• According to market strategist Tom Lee of Fundstrat, stripping out the 10 largest weighted S&P 500 stocks, would result in a gain of 4% ytd. This is evidence of how narrow and selective the market advance has been. A tech S&P 500 weighting of 25% has bolstered the returns of these 10 top gainers, and propelled growth returns of +17.7% over value at +4.7% thus far. With growth overvalued, we believe we are close to an inflection point where value will likely outperform, perhaps for the next several years. This will negatively impact the returns of passive investment strategies, similar to what happened in l999 when the dotcom stocks peaked.
• The Fed should shortly announce its scheduled balance sheet reduction plan. Initially, they will let $10 billion of treasuries and mortgage backed securities mature without reinvestment. This will gradually rise to $50 billion monthly by yearend 2018. The runoff of investments will cause a decline in excess reserves, but is unlikely to negatively impact risk taking. For many years these reserves have been sitting dormant, earning interest but not used by commercial banks to increase lending.
• Nevertheless this policy may have unintended consequences. A smooth running exit may engender "animal spirits," and lead to increase in risk taking. An increase in borrowing would drive interest rates higher, causing the Fed to respond with its usual lag, by pushing up the Fed funds to perhaps 2% (FOMC dot target for 2018). Under this scenario, Treasury yields on 10year maturities could hit 3%, a level that would increase volatility in risk assets.
• Oil prices should rise over the months ahead, benefitting from declining inventories and flat production, which are offsetting seasonal demand weakness. Meanwhile, geopolitical risks are elevated. These include possible curbs on Venezuelan imports, a termination of the Iranian nuclear deal, and a possibility the Saudis will be forced to act alone, before their scheduled November 30th OPEC meeting, by cutting production to stabilize cartel compliance at 70%.
• Ninety-five percent of equity bear markets are caused by U.S. recessions. While valuations are stretched, and the Fed is gradually removing liquidity, we see few signs of a recession beginning in the next six to twelve months.

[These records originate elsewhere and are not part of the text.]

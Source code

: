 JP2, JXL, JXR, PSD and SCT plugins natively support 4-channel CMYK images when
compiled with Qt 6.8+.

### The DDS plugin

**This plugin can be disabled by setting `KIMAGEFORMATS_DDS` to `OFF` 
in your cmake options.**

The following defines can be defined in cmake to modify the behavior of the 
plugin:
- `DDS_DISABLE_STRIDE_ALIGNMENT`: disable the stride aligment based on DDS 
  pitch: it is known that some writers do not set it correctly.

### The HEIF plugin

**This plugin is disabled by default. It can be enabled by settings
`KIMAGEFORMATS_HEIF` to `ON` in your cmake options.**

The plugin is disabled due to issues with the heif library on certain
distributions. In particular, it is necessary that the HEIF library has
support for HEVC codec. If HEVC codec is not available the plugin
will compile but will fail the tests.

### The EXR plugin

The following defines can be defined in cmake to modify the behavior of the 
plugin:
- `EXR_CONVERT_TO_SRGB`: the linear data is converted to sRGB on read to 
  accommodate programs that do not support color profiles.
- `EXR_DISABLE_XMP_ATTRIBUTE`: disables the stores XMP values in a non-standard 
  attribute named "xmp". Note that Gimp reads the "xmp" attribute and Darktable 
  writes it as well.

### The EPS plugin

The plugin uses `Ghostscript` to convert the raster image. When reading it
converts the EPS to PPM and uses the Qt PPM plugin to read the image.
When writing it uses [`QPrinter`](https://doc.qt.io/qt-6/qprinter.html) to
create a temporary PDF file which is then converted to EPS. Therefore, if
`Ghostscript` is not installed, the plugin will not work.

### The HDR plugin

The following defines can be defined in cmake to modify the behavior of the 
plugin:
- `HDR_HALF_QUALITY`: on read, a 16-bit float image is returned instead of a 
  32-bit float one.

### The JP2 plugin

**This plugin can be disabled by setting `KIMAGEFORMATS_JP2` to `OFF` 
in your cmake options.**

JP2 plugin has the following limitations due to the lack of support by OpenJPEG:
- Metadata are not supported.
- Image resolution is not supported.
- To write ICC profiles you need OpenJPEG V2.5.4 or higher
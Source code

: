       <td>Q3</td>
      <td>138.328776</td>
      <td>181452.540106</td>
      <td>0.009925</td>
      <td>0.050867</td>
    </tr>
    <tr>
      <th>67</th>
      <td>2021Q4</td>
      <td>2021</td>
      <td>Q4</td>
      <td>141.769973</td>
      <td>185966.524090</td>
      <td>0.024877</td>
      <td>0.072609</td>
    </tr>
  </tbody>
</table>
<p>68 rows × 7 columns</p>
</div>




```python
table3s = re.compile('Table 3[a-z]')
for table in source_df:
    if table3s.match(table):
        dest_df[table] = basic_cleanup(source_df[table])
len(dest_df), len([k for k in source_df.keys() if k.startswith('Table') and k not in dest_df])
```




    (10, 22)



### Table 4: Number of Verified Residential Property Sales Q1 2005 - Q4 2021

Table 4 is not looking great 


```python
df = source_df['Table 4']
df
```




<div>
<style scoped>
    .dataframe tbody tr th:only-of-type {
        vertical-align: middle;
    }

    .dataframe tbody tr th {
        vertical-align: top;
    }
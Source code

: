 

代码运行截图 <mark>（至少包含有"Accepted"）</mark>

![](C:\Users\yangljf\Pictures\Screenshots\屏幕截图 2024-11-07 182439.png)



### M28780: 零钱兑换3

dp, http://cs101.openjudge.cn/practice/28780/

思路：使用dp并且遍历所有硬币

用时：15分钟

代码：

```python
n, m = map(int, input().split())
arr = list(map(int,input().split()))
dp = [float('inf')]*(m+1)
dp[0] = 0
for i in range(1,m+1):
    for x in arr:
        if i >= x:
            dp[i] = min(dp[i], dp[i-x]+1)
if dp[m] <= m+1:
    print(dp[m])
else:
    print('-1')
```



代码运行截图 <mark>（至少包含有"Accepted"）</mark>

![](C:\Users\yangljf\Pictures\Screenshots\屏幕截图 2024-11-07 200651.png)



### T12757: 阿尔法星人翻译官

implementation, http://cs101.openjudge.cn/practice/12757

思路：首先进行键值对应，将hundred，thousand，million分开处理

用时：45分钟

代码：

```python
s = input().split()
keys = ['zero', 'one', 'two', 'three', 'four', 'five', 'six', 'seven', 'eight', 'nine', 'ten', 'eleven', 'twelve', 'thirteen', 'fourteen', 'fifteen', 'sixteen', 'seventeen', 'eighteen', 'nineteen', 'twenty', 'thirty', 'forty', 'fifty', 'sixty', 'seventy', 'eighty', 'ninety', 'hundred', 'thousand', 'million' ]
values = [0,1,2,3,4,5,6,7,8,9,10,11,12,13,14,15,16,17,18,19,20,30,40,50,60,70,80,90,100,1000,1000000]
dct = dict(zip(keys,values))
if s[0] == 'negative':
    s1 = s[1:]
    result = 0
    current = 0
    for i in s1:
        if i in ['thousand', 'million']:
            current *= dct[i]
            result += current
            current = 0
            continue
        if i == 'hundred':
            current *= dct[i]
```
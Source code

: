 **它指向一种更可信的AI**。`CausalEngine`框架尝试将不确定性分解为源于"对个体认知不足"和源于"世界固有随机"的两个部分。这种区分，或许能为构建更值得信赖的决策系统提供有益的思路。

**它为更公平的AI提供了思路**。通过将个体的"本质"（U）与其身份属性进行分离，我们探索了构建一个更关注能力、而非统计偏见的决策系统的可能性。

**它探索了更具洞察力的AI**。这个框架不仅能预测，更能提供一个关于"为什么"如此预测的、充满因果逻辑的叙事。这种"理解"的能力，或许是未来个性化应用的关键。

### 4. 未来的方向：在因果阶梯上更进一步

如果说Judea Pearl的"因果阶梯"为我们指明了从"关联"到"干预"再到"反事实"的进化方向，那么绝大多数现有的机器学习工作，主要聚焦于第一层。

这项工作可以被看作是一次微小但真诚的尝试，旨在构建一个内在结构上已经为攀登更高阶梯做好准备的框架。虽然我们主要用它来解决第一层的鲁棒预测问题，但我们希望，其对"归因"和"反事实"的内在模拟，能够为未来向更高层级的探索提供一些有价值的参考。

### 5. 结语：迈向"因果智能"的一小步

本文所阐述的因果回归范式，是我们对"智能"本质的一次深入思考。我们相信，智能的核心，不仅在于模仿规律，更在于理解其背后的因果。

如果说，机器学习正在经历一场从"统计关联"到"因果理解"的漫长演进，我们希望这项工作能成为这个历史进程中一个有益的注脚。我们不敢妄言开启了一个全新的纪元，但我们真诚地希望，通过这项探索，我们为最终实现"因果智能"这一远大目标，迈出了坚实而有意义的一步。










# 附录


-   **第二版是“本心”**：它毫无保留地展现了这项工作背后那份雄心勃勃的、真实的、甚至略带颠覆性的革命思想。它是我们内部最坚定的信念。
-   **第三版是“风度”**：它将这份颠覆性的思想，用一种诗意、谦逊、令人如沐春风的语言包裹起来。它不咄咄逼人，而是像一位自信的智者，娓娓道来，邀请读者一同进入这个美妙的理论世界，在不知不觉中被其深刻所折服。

• As such, equities should outperform bonds, at least through the first half of 2018. Foreign markets offer more attractive value, and should continue outperforming their domestic counterparts. We prefer Europe, Japan (removed currency hedge), China "H" shares, and are looking to purchase South Korea on any weakness. While U.S. tech/telecom are fairly priced, SK offers above average exposure to these sectors at more reasonable valuations.